* **What you are asked to do**
Write each entry again exactly as shown, but without the images it holds.

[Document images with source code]
**********
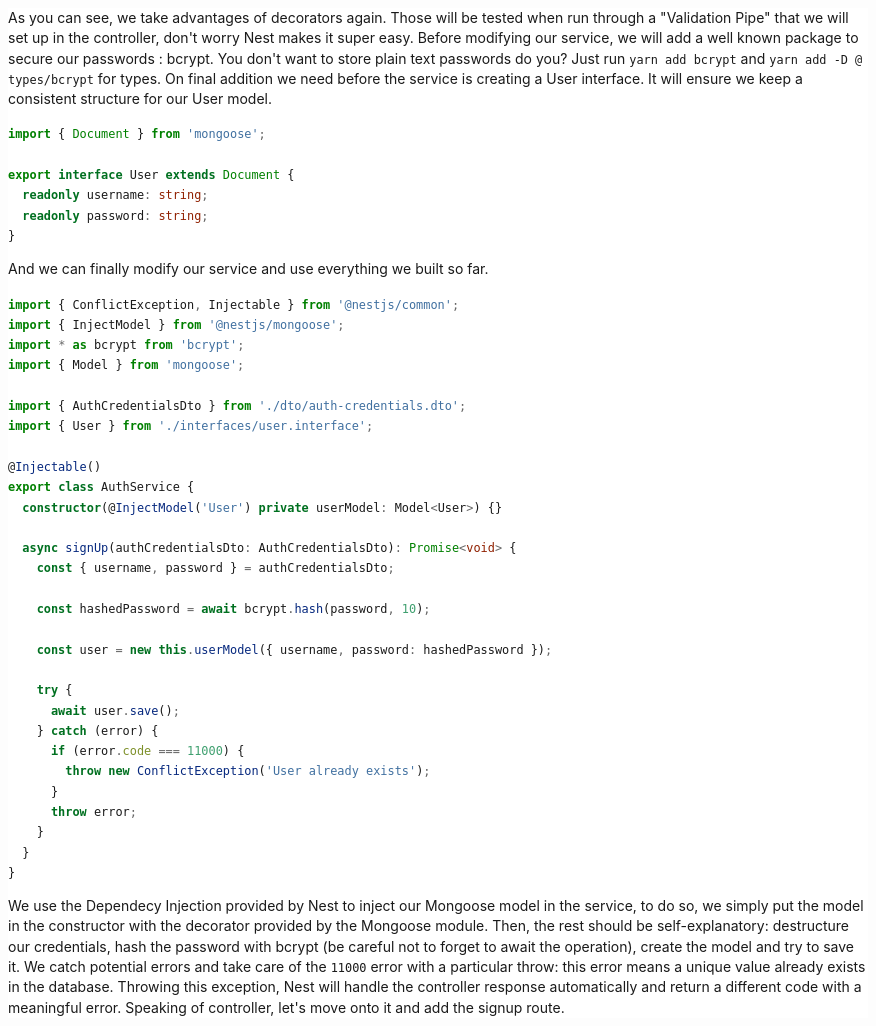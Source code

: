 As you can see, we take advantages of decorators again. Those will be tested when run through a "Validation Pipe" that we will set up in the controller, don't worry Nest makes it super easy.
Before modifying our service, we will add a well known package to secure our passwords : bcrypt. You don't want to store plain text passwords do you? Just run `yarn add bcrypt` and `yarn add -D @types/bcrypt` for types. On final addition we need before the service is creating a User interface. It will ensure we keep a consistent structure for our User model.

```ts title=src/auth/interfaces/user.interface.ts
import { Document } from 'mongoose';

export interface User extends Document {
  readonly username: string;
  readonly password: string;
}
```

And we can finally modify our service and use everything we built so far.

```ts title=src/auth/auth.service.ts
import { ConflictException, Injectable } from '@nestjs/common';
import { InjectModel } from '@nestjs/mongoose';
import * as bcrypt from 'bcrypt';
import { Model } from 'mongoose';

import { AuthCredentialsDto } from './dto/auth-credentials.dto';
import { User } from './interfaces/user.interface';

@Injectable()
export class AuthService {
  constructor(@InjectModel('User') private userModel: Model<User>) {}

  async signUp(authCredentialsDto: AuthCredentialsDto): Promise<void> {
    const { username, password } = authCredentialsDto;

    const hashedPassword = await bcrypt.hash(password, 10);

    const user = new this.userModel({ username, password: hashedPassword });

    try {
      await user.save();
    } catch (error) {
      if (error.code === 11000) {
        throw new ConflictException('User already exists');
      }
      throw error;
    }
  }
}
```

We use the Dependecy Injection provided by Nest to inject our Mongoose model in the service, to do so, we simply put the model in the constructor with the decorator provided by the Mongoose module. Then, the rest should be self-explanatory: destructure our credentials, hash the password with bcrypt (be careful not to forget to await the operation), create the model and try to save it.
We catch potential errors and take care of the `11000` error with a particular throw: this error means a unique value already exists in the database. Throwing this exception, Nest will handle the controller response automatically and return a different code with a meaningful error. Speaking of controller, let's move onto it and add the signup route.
**********
* **Solution to the problem**
Source code

: As you can see, we take advantages of decorators again. Those will be tested when run through a "Validation Pipe" that we will set up in the controller, don't worry Nest makes it super easy.
Before modifying our service, we will add a well known package to secure our passwords : bcrypt. You don't want to store plain text passwords do you? Just run `yarn add bcrypt` and `yarn add -D @types/bcrypt` for types. On final addition we need before the service is creating a User interface. It will ensure we keep a consistent structure for our User model.

```ts title=src/auth/interfaces/user.interface.ts
import { Document } from 'mongoose';

export interface User extends Document {
  readonly username: string;
  readonly password: string;
}
```

And we can finally modify our service and use everything we built so far.

```ts title=src/auth/auth.service.ts
import { ConflictException, Injectable } from '@nestjs/common';
import { InjectModel } from '@nestjs/mongoose';
import * as bcrypt from 'bcrypt';
import { Model } from 'mongoose';

import { AuthCredentialsDto } from './dto/auth-credentials.dto';
import { User } from './interfaces/user.interface';

@Injectable()
export class AuthService {
  constructor(@InjectModel('User') private userModel: Model<User>) {}

  async signUp(authCredentialsDto: AuthCredentialsDto): Promise<void> {
    const { username, password } = authCredentialsDto;

    const hashedPassword = await bcrypt.hash(password, 10);

    const user = new this.userModel({ username, password: hashedPassword });

    try {
      await user.save();
    } catch (error) {
      if (error.code === 11000) {
        throw new ConflictException('User already exists');
      }
      throw error;
    }
  }
}
```

We use the Dependecy Injection provided by Nest to inject our Mongoose model in the service, to do so, we simply put the model in the constructor with the decorator provided by the Mongoose module. Then, the rest should be self-explanatory: destructure our credentials, hash the password with bcrypt (be careful not to forget to await the operation), create the model and try to save it.
We catch potential errors and take care of the `11000` error with a particular throw: this error means a unique value already exists in the database. Throwing this exception, Nest will handle the controller response automatically and return a different code with a meaningful error. Speaking of controller, let's move onto it and add the signup route.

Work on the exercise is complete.